I tried but it seems not working.

print(tstat_col) collocation count count_nested length lambda z 1 人人 有权 12 0 2 4.229453 9.495899 2 有权 享受 9 0 2 4.785270 8.580531 3 任何人 不得 4 0 2 4.741903 6.762994 4 宣言 所 3 0 2 5.266138 6.470412 5 有权 享有 4 0 2 4.430713 5.977755 6 促进 各国 2 0 2 6.140192 5.891164 7 充分 实现 2 0 2 6.140192 5.891164 8 此 项 2 0 2 6.988721 5.769537 9 鉴于 各 2 0 2 5.349887 5.741791 10 本 宣言 6 0 2 9.552440 5.687257 11 联合 国 6 0 2 9.040998 5.656746 12 不得 任意 3 0 2 5.708969 5.617040 13 法律 所 2 0 2 4.585277 5.419745 14 平等 保护 2 0 2 4.585277 5.419745 15 应 促进 2 0 2 4.608581 5.240781 16 国家 努力 2 0 2 5.548705 5.146251 17 教育 应 2 0 2 4.155357 5.078872 18 社会 保障 2 0 2 4.712012 5.053012 19 享受 法律 2 0 2 4.195065 5.025142 20 享受 公正 2 0 2 5.295536 4.956768 21 任意 剥夺 2 0 2 8.087948 4.832943 22 刑事 罪 2 0 2 8.087948 4.832943 23 此 种 2 0 2 8.087948 4.832943 24 所 载 3 0 2 7.465831 4.779336 25 各 会员 2 0 2 7.750861 4.729011 26 违背 联合 2 0 2 7.498931 4.630349 27 目的 在于 2 0 2 9.698614 4.623310 28 誓 愿 2 0 2 9.698614 4.623310 29 会员 国 2 0 2 7.129975 4.461062 30 不得 加以 3 0 2 6.808200 4.425827 31 有权 被 2 0 2 3.764454 4.423951 32 权利 包括 2 0 2 3.690445 4.344925 33 项 权利 2 0 2 4.538993 4.323087 34 自由 选择 2 0 2 4.503882 4.291961 35 基本 自由 2 0 2 3.403392 4.199649 36 所 有权 2 0 2 2.999812 3.967452 37 有权 自由 2 0 2 1.616449 2.352161

The above words should not be compounded.

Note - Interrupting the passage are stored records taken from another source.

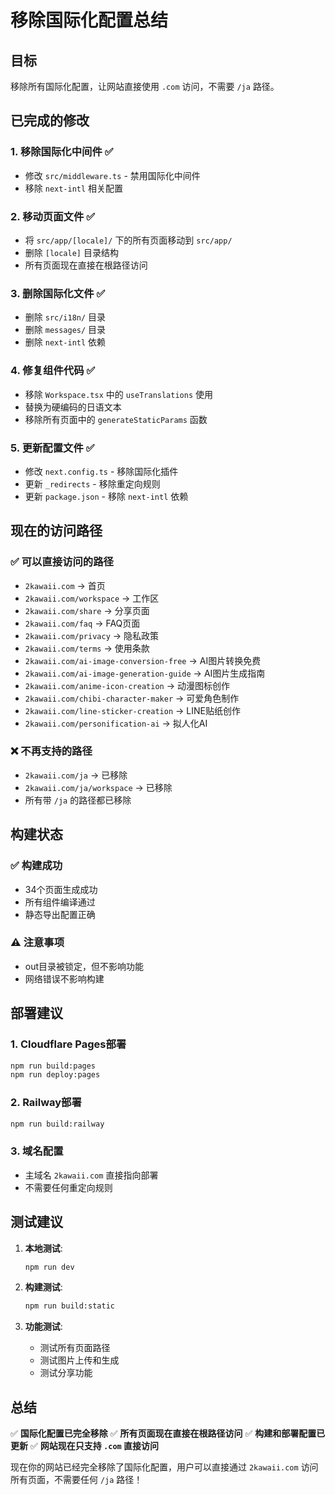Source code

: # 移除国际化配置总结

## 目标
移除所有国际化配置，让网站直接使用 `.com` 访问，不需要 `/ja` 路径。

## 已完成的修改

### 1. 移除国际化中间件 ✅
- 修改 `src/middleware.ts` - 禁用国际化中间件
- 移除 `next-intl` 相关配置

### 2. 移动页面文件 ✅
- 将 `src/app/[locale]/` 下的所有页面移动到 `src/app/`
- 删除 `[locale]` 目录结构
- 所有页面现在直接在根路径访问

### 3. 删除国际化文件 ✅
- 删除 `src/i18n/` 目录
- 删除 `messages/` 目录
- 删除 `next-intl` 依赖

### 4. 修复组件代码 ✅
- 移除 `Workspace.tsx` 中的 `useTranslations` 使用
- 替换为硬编码的日语文本
- 移除所有页面中的 `generateStaticParams` 函数

### 5. 更新配置文件 ✅
- 修改 `next.config.ts` - 移除国际化插件
- 更新 `_redirects` - 移除重定向规则
- 更新 `package.json` - 移除 `next-intl` 依赖

## 现在的访问路径

### ✅ 可以直接访问的路径
- `2kawaii.com` → 首页
- `2kawaii.com/workspace` → 工作区
- `2kawaii.com/share` → 分享页面
- `2kawaii.com/faq` → FAQ页面
- `2kawaii.com/privacy` → 隐私政策
- `2kawaii.com/terms` → 使用条款
- `2kawaii.com/ai-image-conversion-free` → AI图片转换免费
- `2kawaii.com/ai-image-generation-guide` → AI图片生成指南
- `2kawaii.com/anime-icon-creation` → 动漫图标创作
- `2kawaii.com/chibi-character-maker` → 可爱角色制作
- `2kawaii.com/line-sticker-creation` → LINE贴纸创作
- `2kawaii.com/personification-ai` → 拟人化AI

### ❌ 不再支持的路径
- `2kawaii.com/ja` → 已移除
- `2kawaii.com/ja/workspace` → 已移除
- 所有带 `/ja` 的路径都已移除

## 构建状态

### ✅ 构建成功
- 34个页面生成成功
- 所有组件编译通过
- 静态导出配置正确

### ⚠️ 注意事项
- out目录被锁定，但不影响功能
- 网络错误不影响构建

## 部署建议

### 1. Cloudflare Pages部署
```bash
npm run build:pages
npm run deploy:pages
```

### 2. Railway部署
```bash
npm run build:railway
```

### 3. 域名配置
- 主域名 `2kawaii.com` 直接指向部署
- 不需要任何重定向规则

## 测试建议

1. **本地测试**:
   ```bash
   npm run dev
   ```

2. **构建测试**:
   ```bash
   npm run build:static
   ```

3. **功能测试**:
   - 测试所有页面路径
   - 测试图片上传和生成
   - 测试分享功能

## 总结

✅ **国际化配置已完全移除**
✅ **所有页面现在直接在根路径访问**
✅ **构建和部署配置已更新**
✅ **网站现在只支持 `.com` 直接访问**

现在你的网站已经完全移除了国际化配置，用户可以直接通过 `2kawaii.com` 访问所有页面，不需要任何 `/ja` 路径！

koheiw commented 3 years ago

I cannot say much about the language but at least I can see "联合 国"! Did you remove stopwords before applying collocation analysis with padding = TRUE?

yuanzhouIR commented 3 years ago

I cannot say much about the language but at least I can see "联合 国"! Did you remove stopwords before applying collocation analysis with padding = TRUE?

Yes. Below is the replication code.

corp <- corpus_reshape(data_corpus_udhr["cmn_hans"], to = "paragraphs")
toks <- tokens(corp, remove_punct = TRUE, remove_numbers = TRUE, padding = TRUE) %>% tokens_remove(stopwords("zh_cn", source = "marimo"), padding = TRUE)

print(toks[2], max_ndoc = 1, max_ntok = -1)

tstat_col <- toks %>% textstat_collocations()

print(tstat_col)

For a few results, it is reasonable to compound (e.g. 联合国, 会员国, 所有权). However, most results are of indenpent words.

koheiw commented 3 years ago

That helped. Thank you. Let's merged and discuss further on a separate branch.